Les 25, 26 et 27 octobre dernier, la métropole toulousaine a offert aux habitants de la Ville rose et de ses environs, un étrange spectacle de rue : un opéra urbain intitulé Le gardien du temple, la porte des ténèbres. Le spectacle qui mettait en scène des monstres mécaniques avait des références ésotériques et sataniques explicites. Son affiche, quant à elle, représentait, outres les trois monstres principaux, des squelettes, un ange et une ville en feu que nombreux ont confondu avec une église en feu. Devant un tel spectacle une grande partie des chrétiens toulousains ont exprimé leur réprobation et Monseigneur de Kérimel, archevêque de Toulouse choisi de consacrer son du diocèse au Sacré-Cœur de Jésus. Clotilde Brossollet revient sur les réactions qu’ont suscité un tel spectacle.
Le désir de Monseigneur de Kérimel de « proposer quelque chose qui permette de regarder l’avenir avec confiance », de répondre au mal et à la mort par le cœur de Jésus ne peut qu’être loué. Toutefois, je m’interroge sur la nécessaire pédagogie qu’une telle réponse exige. Dans une société où 40 % des jeunes de moins de 35 ans croient à la sorcellerie, où la sorcière est devenue la figure modèle du féminisme et permet à Mona Chollet de vendre plus de 270 000 exemplaires de son ouvrage Sorcières.
La puissance invaincue des femmes, où sur les rayons spiritualité des librairies la dernière encyclique du Pape côtoie les grimoires et autres ouvrages sur le pouvoir des pierres, il n’est pas étonnant qu’un tel spectacle rencontre son public, un public qui n’est plus celui de quelques illuminés costumés de noir.
La sorcellerie et l’ésotérisme sont sortis des caves et la réponse apportée par l’Église toulousaine doit pouvoir être comprise, non seulement par les fidèles, mais aussi par le monde. Sans communication, sans explication, la consécration au Cœur-Sacré de Jésus, risque d’être comprise comme une sorte de reflexe de protection qui, à la magie maléfique, oppose le miracle christique.
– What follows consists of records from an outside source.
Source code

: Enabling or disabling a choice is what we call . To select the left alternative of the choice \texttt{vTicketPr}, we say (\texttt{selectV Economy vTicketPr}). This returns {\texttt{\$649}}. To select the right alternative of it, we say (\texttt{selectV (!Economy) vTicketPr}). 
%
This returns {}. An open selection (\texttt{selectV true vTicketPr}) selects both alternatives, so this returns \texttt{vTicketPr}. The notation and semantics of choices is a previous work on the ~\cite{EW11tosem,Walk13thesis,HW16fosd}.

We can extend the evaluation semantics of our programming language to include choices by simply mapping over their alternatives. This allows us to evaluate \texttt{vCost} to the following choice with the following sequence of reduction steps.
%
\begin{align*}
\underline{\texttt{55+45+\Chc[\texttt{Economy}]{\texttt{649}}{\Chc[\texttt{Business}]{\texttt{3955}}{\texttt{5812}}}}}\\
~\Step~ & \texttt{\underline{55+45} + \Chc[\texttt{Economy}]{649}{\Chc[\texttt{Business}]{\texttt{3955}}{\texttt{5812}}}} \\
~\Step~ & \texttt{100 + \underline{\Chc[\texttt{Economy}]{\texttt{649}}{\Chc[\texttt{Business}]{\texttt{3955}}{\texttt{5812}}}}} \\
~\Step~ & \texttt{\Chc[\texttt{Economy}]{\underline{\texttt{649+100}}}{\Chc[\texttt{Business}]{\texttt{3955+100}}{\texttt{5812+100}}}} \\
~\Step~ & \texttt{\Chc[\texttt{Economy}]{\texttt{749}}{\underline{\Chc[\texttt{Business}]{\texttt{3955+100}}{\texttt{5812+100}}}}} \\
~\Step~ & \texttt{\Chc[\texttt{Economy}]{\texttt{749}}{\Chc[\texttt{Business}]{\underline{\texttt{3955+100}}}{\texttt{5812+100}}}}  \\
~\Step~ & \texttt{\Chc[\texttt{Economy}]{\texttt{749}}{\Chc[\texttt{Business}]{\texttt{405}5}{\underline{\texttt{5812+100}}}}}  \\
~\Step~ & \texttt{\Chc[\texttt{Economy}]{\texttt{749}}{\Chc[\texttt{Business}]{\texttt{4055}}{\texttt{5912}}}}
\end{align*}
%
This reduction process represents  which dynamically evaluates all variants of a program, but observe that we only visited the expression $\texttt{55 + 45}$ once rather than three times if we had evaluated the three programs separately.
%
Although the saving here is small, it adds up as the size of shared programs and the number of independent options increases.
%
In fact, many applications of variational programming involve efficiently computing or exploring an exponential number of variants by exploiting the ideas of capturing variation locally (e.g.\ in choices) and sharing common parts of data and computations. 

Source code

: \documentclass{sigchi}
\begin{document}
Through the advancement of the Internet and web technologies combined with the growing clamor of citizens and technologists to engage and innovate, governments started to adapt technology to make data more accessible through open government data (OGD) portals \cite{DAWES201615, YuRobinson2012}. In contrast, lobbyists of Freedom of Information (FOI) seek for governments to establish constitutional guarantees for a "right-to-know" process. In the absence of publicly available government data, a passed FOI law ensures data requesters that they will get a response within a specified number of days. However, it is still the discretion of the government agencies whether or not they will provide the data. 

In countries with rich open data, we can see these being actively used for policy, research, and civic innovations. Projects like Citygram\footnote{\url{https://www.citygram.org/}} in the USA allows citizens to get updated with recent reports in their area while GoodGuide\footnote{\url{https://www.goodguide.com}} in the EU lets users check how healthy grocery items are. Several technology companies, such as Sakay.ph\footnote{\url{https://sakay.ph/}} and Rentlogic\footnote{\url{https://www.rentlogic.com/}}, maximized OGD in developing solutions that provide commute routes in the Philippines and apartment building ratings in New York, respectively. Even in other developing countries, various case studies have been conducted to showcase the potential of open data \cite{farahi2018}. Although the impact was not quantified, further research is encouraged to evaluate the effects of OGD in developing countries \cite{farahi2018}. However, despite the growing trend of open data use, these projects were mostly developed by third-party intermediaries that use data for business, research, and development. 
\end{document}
Si son explication m’apparaît indispensable tout autant qu’elle, il me semble que la réponse doit aussi être politique et culturelle. L’ambiguïté sur les églises en feu représentées sur l’affiche pose la question de la prise en compte du fait religieux dans nos société, du respect qui lui est dû. Il faut être bien naïf ou hypocrite pour ne pas y voir les implications négatives d’une telle représentation dans une société fragmentée.
Là, l’Église en tant qu’institution se doit de demander des comptes. Elle doit aller au-delà de la réponse spirituelle et assumer qu’elle participe à la vie civique par son existence en tant que communauté humaine et est donc en droit d’exiger une réponse du politique et ne peut se contenter de celle apportée par le Président de la Métropole, Maire DVD de Toulouse, Jean-Luc Moudenc, qui faisant part de son étonnement devant la polémique, affirmait que le seul but de ce spectacle était de faire rêver... Rêver peut-être mais à quoi ?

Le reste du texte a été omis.